I came across Storm while I was trying to find ideas to work on for my final year engineering project. Storm, is basically a real-time distributed system which doesn’t store data for processing it. It processes data on the go. Flowing data(real-time data) is caught with the help of a component called spout and processed through a chain of bolts. Spout and bolts are terms native to the world of Storm. Spout is basically a logical component to fetch data and bolt is the component that works on that data.
As the title mentions state, those acquainted with the concept of Distributed System would know what it means :-) Anyways, Storm doesn’t maintain state and rightly so ! As it is a real-time distributed system which is meant for on the fly processing, storing state would slow down the execution of tasks as it creates another overhead (i.e storing state) for the system.
So, as a result if a task fails in-between, Storm starts it from the scratch and does not resume it from where it stopped.

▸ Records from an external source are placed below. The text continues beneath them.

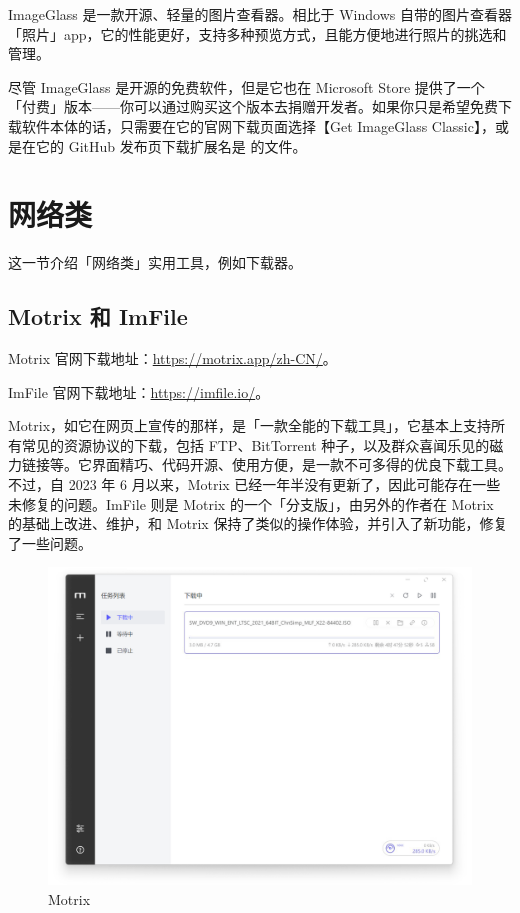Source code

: ImageGlass 是一款开源、轻量的图片查看器。相比于 Windows 自带的图片查看器「照片」app，它的性能更好，支持多种预览方式，且能方便地进行照片的挑选和管理。

尽管 ImageGlass 是开源的免费软件，但是它也在 Microsoft Store 提供了一个「付费」版本——你可以通过购买这个版本去捐赠开发者。如果你只是希望免费下载软件本体的话，只需要在它的官网下载页面选择【Get ImageGlass Classic】，或是在它的 GitHub 发布页下载扩展名是  的文件。

\section{网络类}

这一节介绍「网络类」实用工具，例如下载器。

\subsection{Motrix 和 ImFile}

Motrix 官网下载地址：\url{https://motrix.app/zh-CN/}。

ImFile 官网下载地址：\url{https://imfile.io/}。

Motrix，如它在网页上宣传的那样，是「一款全能的下载工具」，它基本上支持所有常见的资源协议的下载，包括 FTP、BitTorrent 种子，以及群众喜闻乐见的磁力链接等。它界面精巧、代码开源、使用方便，是一款不可多得的优良下载工具。不过，自 2023 年 6 月以来，Motrix 已经一年半没有更新了，因此可能存在一些未修复的问题。ImFile 则是 Motrix 的一个「分支版」，由另外的作者在 Motrix 的基础上改进、维护，和 Motrix 保持了类似的操作体验，并引入了新功能，修复了一些问题。

\begin{figure}[htb!]
  \centering
  \includegraphics[width=.6\textwidth]{assets/software/Motrix.png}
  \caption{Motrix}
  \label{fig:Motrix}
\end{figure}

Now consider a task which has just started and there’s some failure, it is not a big deal to restart the task as it had just started so much work wasn’t done. Athough, if the task fails at the midpoint of its execution or just when it was about to finish then the cost incurred in re-doing the task could prove to be costlier than the overhead of storing state.
So, we(me and my group-mates) thought we could improve the situation if we have some information, which we can use to resume a task from the point it stopped,stored. In other words, we thought of storing the state of the system or rather the processing units of the system namely bolts. This idea of stateful bolts was already proposed in the issues list in Storm’s github page. Although, there was not much work done in that area because saving state of a real-time distributed system was not very appealing ;-)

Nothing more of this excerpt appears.